To buy a can of paint, you used to have to get yourself to the local hardware store and hope to find the right brand and color. As we all know, shopping is a lot easier thanks to the internet of things – that interconnectedness we now have between our computers, mobile devices and the physical world. It’s now a matter of choice if, after searching online for what we want to buy, we decide to take the trip to the physical store to browse and buy in person.
The omnichannel buying experience for the consumer is all about efficiency and convenience, and getting what they want to buy. The end result for the retailer is making the sale. Does it really matter which channel – a computer, mobile device, or in-store visit, helped make that sale?
In an opinion piece in Computerworld, it was suggested that some retailers are “adding barriers in an attempt to differentiate mobile sales versus laptop/desktop sales…” The basic point of the article was what does it matter?
Perhaps the focus should be on how the consumer sees it.

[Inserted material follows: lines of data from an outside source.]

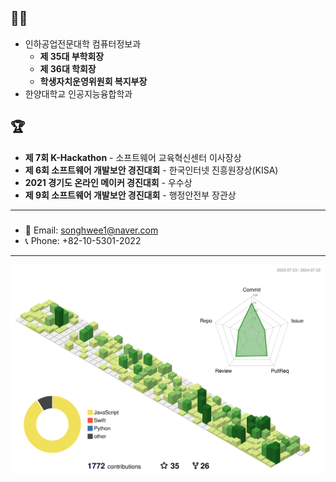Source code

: ## 👨‍🎓
- 인하공업전문대학 컴퓨터정보과
  - **제 35대 부학회장**
  - **제 36대 학회장**
  - **학생자치운영위원회 복지부장**
- 한양대학교 인공지능융합학과

## 🏆
- **제 7회 K-Hackathon** - 소프트웨어 교육혁신센터 이사장상
- **제 6회 소프트웨어 개발보안 경진대회** - 한국인터넷 진흥원장상(KISA)
- **2021 경기도 온라인 메이커 경진대회** - 우수상
- **제 9회 소프트웨어 개발보안 경진대회** - 행정안전부 장관상

---
### 
- 📧 Email: [songhwee1@naver.com](mailto:songhwee1@naver.com)
- 📞 Phone: +82-10-5301-2022

---
![](./profile-3d-contrib/profile-green-animate.svg)
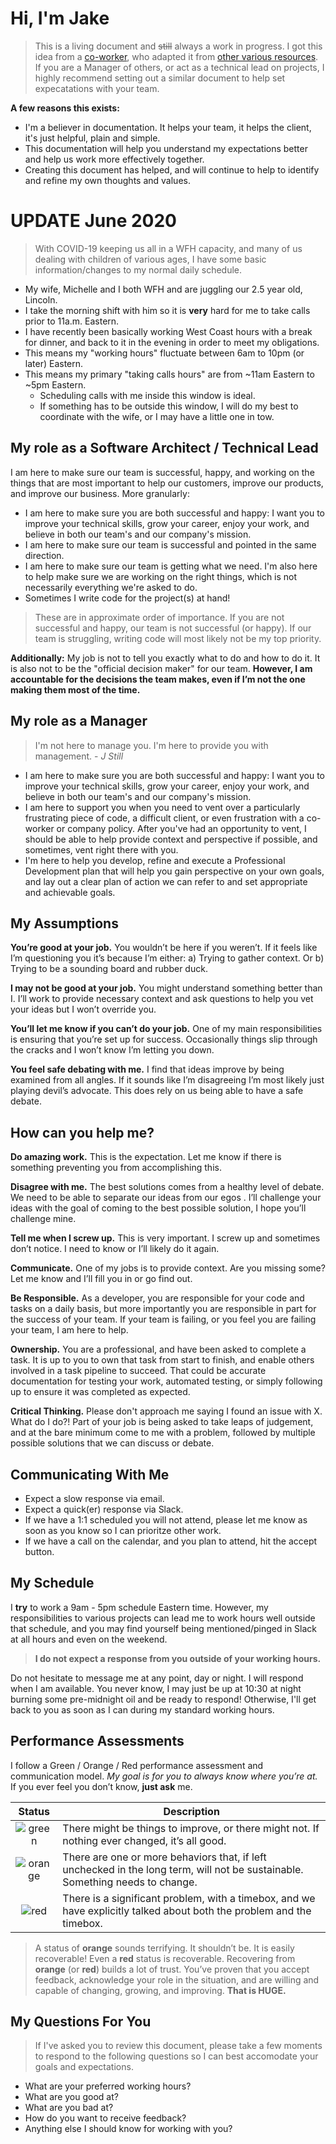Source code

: # Hi, I'm Jake
> This is a living document and ~~still~~ always a work in progress. I got this idea from a [co-worker](https://critter.blog/working-with-me/), who adapted it from [other various resources](https://hackernoon.com/12-manager-readmes-from-silicon-valleys-top-tech-companies-26588a660afe). If you are a Manager of others, or act as a technical lead on projects, I highly recommend setting out a similar document to help set expecatations with your team.

**A few reasons this exists:**

* I'm a believer in documentation. It helps your team, it helps the client, it's just helpful, plain and simple. 
* This documentation will help you understand my expectations better and help us work more effectively together.
* Creating this document has helped, and will continue to help to identify and refine my own thoughts and values.

# UPDATE June 2020
> With COVID-19 keeping us all in a WFH capacity, and many of us dealing with children of various ages, I have some basic information/changes to my normal daily schedule. 

* My wife, Michelle and I both WFH and are juggling our 2.5 year old, Lincoln.
* I take the morning shift with him so it is **very** hard for me to take calls prior to 11a.m. Eastern. 
* I have recently been basically working West Coast hours with a break for dinner, and back to it in the evening in order to meet my obligations. 
* This means my "working hours" fluctuate between 6am to 10pm (or later) Eastern.
* This means my primary "taking calls hours" are from ~11am Eastern to ~5pm Eastern. 
  * Scheduling calls with me inside this window is ideal.
  * If something has to be outside this window, I will do my best to coordinate with the wife, or I may have a little one in tow. 

[red]:https://img.shields.io/static/v1.svg?label=&message=RED&color=red&style=flat-square
[orange]:https://img.shields.io/static/v1.svg?label=&message=ORANGE&color=orange&style=flat-square
[green]:https://img.shields.io/static/v1.svg?label=&message=GREEN&color=brightgreen&style=flat-square

## My role as a Software Architect / Technical Lead

I am here to make sure our team is successful, happy, and working on the things that are most important to help our customers, improve our products, and improve our business. More granularly:

* I am here to make sure you are both successful and happy: I want you to improve your technical skills, grow your career, enjoy your work, and believe in both our team's and our company's mission.
* I am here to make sure our team is successful and pointed in the same direction. 
* I am here to make sure our team is getting what we need. I'm also here to help make sure we are working on the right things, which is not necessarily everything we're asked to do.
* Sometimes I write code for the project(s) at hand!

> These are in approximate order of importance. If you are not successful and happy, our team is not successful (or happy). If our team is struggling, writing code will most likely not be my top priority.

**Additionally:** My job is not to tell you exactly what to do and how to do it. It is also not to be the "official decision maker" for our team. **However, I am accountable for the decisions the team makes, even if I’m not the one making them most of the time.**

## My role as a Manager

> I'm not here to manage you. I'm here to provide you with management. - *J Still*

* I am here to make sure you are both successful and happy: I want you to improve your technical skills, grow your career, enjoy your work, and believe in both our team's and our company's mission.
* I am here to support you when you need to vent over a particularly frustrating piece of code, a difficult client, or even frustration with a co-worker or company policy. After you've had an opportunity to vent, I should be able to help provide context and perspective if possible, and sometimes, vent right there with you.
* I'm here to help you develop, refine and execute a Professional Development plan that will help you gain perspective on your own goals, and lay out a clear plan of action we can refer to and set appropriate and achievable goals. 

## My Assumptions

**You’re good at your job.** You wouldn’t be here if you weren’t. If it feels like I’m questioning you it’s because I’m either: a) Trying to gather context. Or b) Trying to be a sounding board and rubber duck.

**I may not be good at your job.** You might understand something better than I. I’ll work to provide necessary context and ask questions to help you vet your ideas but I won’t override you.

**You’ll let me know if you can’t do your job.** One of my main responsibilities is ensuring that you’re set up for success. Occasionally things slip through the cracks and I won’t know I’m letting you down.

**You feel safe debating with me.** I find that ideas improve by being examined from all angles. If it sounds like I’m disagreeing I’m most likely just playing devil’s advocate. This does rely on us being able to have a safe debate.

## How can you help me?

**Do amazing work.** This is the expectation. Let me know if there is something preventing you from accomplishing this.

**Disagree with me.** The best solutions comes from a healthy level of debate. We need to be able to separate our ideas from our egos . I’ll challenge your ideas with the goal of coming to the best possible solution, I hope you’ll challenge mine.

**Tell me when I screw up.** This is very important. I screw up and sometimes don’t notice. I need to know or I’ll likely do it again.

**Communicate.** One of my jobs is to provide context. Are you missing some? Let me know and I’ll fill you in or go find out.

**Be Responsible.** As a developer, you are responsible for your code and tasks on a daily basis, but more importantly you are responsible in part for the success of your team. If your team is failing, or you feel you are failing your team, I am here to help. 

**Ownership.** You are a professional, and have been asked to complete a task. It is up to you to own that task from start to finish, and enable  others involved in a task pipeline to succeed. That could be accurate documentation for testing your work, automated testing, or simply following up to ensure it was completed as expected.

**Critical Thinking.** Please don't approach me saying I found an issue with X. What do I do?! Part of your job is being asked to take leaps of judgement, and at the bare minimum come to me with a problem, followed by multiple possible solutions that we can discuss or debate. 

## Communicating With Me
* Expect a slow response via email.
* Expect a quick(er) response via Slack.
* If we have a 1:1 scheduled you will not attend, please let me know as soon as you know so I can prioritze other work.
* If we have a call on the calendar, and you plan to attend, hit the accept button.

## My Schedule
I **try** to work a 9am - 5pm schedule Eastern time. However, my responsibilities to various projects can lead me to work hours well outside that schedule, and you may find yourself being mentioned/pinged in Slack at all hours and even on the weekend. 

> **I do not expect a response from you outside of your working hours.**
 
Do not hesitate to message me at any point, day or night. I will respond when I am available. You never know, I may just be up at 10:30 at night burning some pre-midnight oil and be ready to respond! Otherwise, I'll get back to you as soon as I can during my standard working hours. 

## Performance Assessments

I follow a Green / Orange / Red performance assessment and communication model. *My goal is for you to always know where you’re at.* If you ever feel you don’t know, **just ask** me.

| Status   | Description |
|:-----------:|-----------|
| ![green] | There might be things to improve, or there might not. If nothing ever changed, it’s all good. |
| ![orange] | There are one or more behaviors that, if left unchecked in the long term, will not be sustainable. Something needs to change. |
| ![red] | There is a significant problem, with a timebox, and we have explicitly talked about both the problem and the timebox. |

> A status of **orange** sounds terrifying. It shouldn’t be. It is easily recoverable! Even a **red** status is recoverable. Recovering from **orange** (or **red**) builds a lot of trust. You’ve proven that you accept feedback, acknowledge your role in the situation, and are willing and capable of changing, growing, and improving. **That is HUGE.**

## My Questions For You

> If I've asked you to review this document, please take a few moments to respond to the following questions so I can best accomodate your goals and expectations.

* What are your preferred working hours?
* What are you good at?
* What are you bad at?
* How do you want to receive feedback?
* Anything else I should know for working with you?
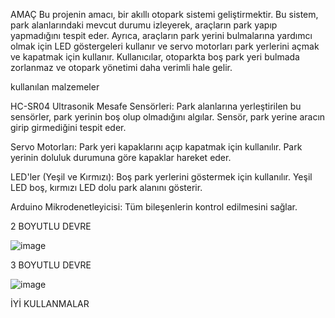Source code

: AMAÇ
Bu projenin amacı, bir akıllı otopark sistemi geliştirmektir. Bu sistem, park alanlarındaki mevcut durumu izleyerek, araçların park yapıp yapmadığını tespit eder. Ayrıca, araçların park yerini bulmalarına yardımcı olmak için LED göstergeleri kullanır ve servo motorları park yerlerini açmak ve kapatmak için kullanır. Kullanıcılar, otoparkta boş park yeri bulmada zorlanmaz ve otopark yönetimi daha verimli hale gelir.


kullanılan malzemeler

HC-SR04 Ultrasonik Mesafe Sensörleri: Park alanlarına yerleştirilen bu sensörler, park yerinin boş olup olmadığını algılar. Sensör, park yerine aracın girip girmediğini tespit eder.

Servo Motorları: Park yeri kapaklarını açıp kapatmak için kullanılır. Park yerinin doluluk durumuna göre kapaklar hareket eder.

LED'ler (Yeşil ve Kırmızı): Boş park yerlerini göstermek için kullanılır. 
Yeşil LED boş, kırmızı LED dolu park alanını gösterir.

Arduino Mikrodenetleyicisi: Tüm bileşenlerin kontrol edilmesini sağlar.

2 BOYUTLU DEVRE 

![image](https://github.com/user-attachments/assets/7d5cb939-88a0-4b72-8b65-af3199ff8eba)



3 BOYUTLU DEVRE 

![image](https://github.com/user-attachments/assets/1aa7d4a8-93a4-4caf-9ca6-e3da18bb6693)







İYİ KULLANMALAR 



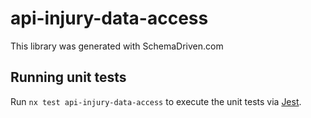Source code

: 
# api-injury-data-access

This library was generated with SchemaDriven.com

## Running unit tests

Run `nx test api-injury-data-access` to execute the unit tests via [Jest](https://jestjs.io).

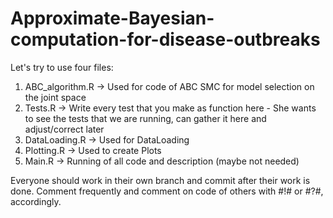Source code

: # Approximate-Bayesian-computation-for-disease-outbreaks

Let's try to use four files:
1. ABC_algorithm.R -> Used for code of ABC SMC for model selection on the joint space
2. Tests.R -> Write every test that you make as function here - She wants to see the tests that we are running, can gather it here and adjust/correct later
3. DataLoading.R -> Used for DataLoading
4. Plotting.R -> Used to create Plots
5. Main.R -> Running of all code and description (maybe not needed)

Everyone should work in their own branch and commit after their work is done. 
Comment frequently and comment on code of others with #!# or #?#, accordingly.
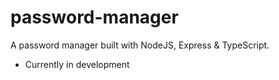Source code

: # password-manager
A password manager built with NodeJS, Express &amp; TypeScript.
- Currently in development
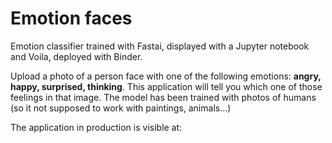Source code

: # Emotion faces

Emotion classifier trained with Fastai, displayed with a Jupyter notebook and Voila, deployed with Binder.

Upload a photo of a person face with one of the following emotions: **angry, happy, surprised, thinking**.
This application will tell you which one of those feelings in that image.
The model has been trained with photos of humans (so it not supposed to work with paintings, animals...)

The application in production is visible at:


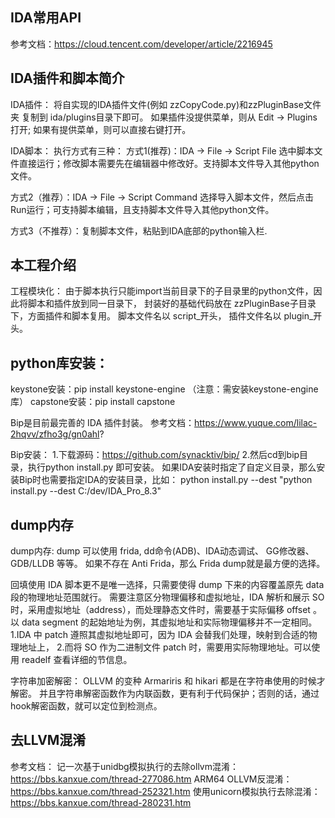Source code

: 

## IDA常用API
参考文档：https://cloud.tencent.com/developer/article/2216945


## IDA插件和脚本简介

IDA插件：
将自实现的IDA插件文件(例如 zzCopyCode.py)和zzPluginBase文件夹 复制到 ida/plugins目录下即可。
如果插件没提供菜单，则从 Edit -> Plugins 打开; 如果有提供菜单，则可以直接右键打开。


IDA脚本：
执行方式有三种：
方式1(推荐)：IDA -> File -> Script File
选中脚本文件直接运行；修改脚本需要先在编辑器中修改好。支持脚本文件导入其他python文件。

方式2（推荐）：IDA -> File -> Script Command
选择导入脚本文件，然后点击Run运行；可支持脚本编辑，且支持脚本文件导入其他python文件。

方式3（不推荐）：复制脚本文件，粘贴到IDA底部的python输入栏.

## 本工程介绍
工程模块化：
由于脚本执行只能import当前目录下的子目录里的python文件，因此将脚本和插件放到同一目录下，
封装好的基础代码放在 zzPluginBase子目录下，方面插件和脚本复用。
脚本文件名以 script_开头， 插件文件名以 plugin_开头。


## python库安装：
keystone安装：pip install keystone-engine （注意：需安装keystone-engine库）
capstone安装：pip install capstone


Bip是目前最完善的 IDA 插件封装。
参考文档：https://www.yuque.com/lilac-2hqvv/zfho3g/gn0ahl?

Bip安装：
1.下载源码：https://github.com/synacktiv/bip/
2.然后cd到bip目录，执行python install.py 即可安装。
如果IDA安装时指定了自定义目录，那么安装Bip时也需要指定IDA的安装目录，比如：
python install.py --dest "python install.py --dest C:/dev/IDA_Pro_8.3"



## dump内存
dump内存:
dump 可以使用 frida, dd命令(ADB)、IDA动态调试、 GG修改器、 GDB/LLDB 等等。
如果不存在 Anti Frida，那么 Frida dump就是最方便的选择。

回填使用 IDA 脚本更不是唯一选择，只需要使得 dump 下来的内容覆盖原先 data 段的物理地址范围就行。
需要注意区分物理偏移和虚拟地址，IDA 解析和展示 SO 时，采用虚拟地址（address），而处理静态文件时，需要基于实际偏移 offset 。
以 data segment 的起始地址为例，其虚拟地址和实际物理偏移并不一定相同。
1.IDA 中 patch 遵照其虚拟地址即可，因为 IDA 会替我们处理，映射到合适的物理地址上，
2.而将 SO 作为二进制文件 patch 时，需要用实际物理地址。可以使用 readelf 查看详细的节信息。


字符串加密解密：
OLLVM 的变种 Armariris 和 hikari 都是在字符串使用的时候才解密。
并且字符串解密函数作为内联函数，更有利于代码保护；否则的话，通过hook解密函数，就可以定位到检测点。



## 去LLVM混淆
参考文档：
记一次基于unidbg模拟执行的去除ollvm混淆： https://bbs.kanxue.com/thread-277086.htm
ARM64 OLLVM反混淆：https://bbs.kanxue.com/thread-252321.htm
使用unicorn模拟执行去除混淆：https://bbs.kanxue.com/thread-280231.htm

W. Edwards Deming, who was a leader in management quality said, “Profit in business comes from repeat customers, customers that boast about your project or service, and that bring friends with them.”
Now that’s a nugget of wisdom the internet of things has made real.
Doesn’t it make more sense for retailers to concentrate on quality inventory management so that the shopper, regardless of the entry point for purchase – laptop, mobile device, in-store – becomes a loyal repeat customer?
Being customer-centric is important. And staying on top of inventory is one of the best ways to ensure a quality buying experience and a happy customer.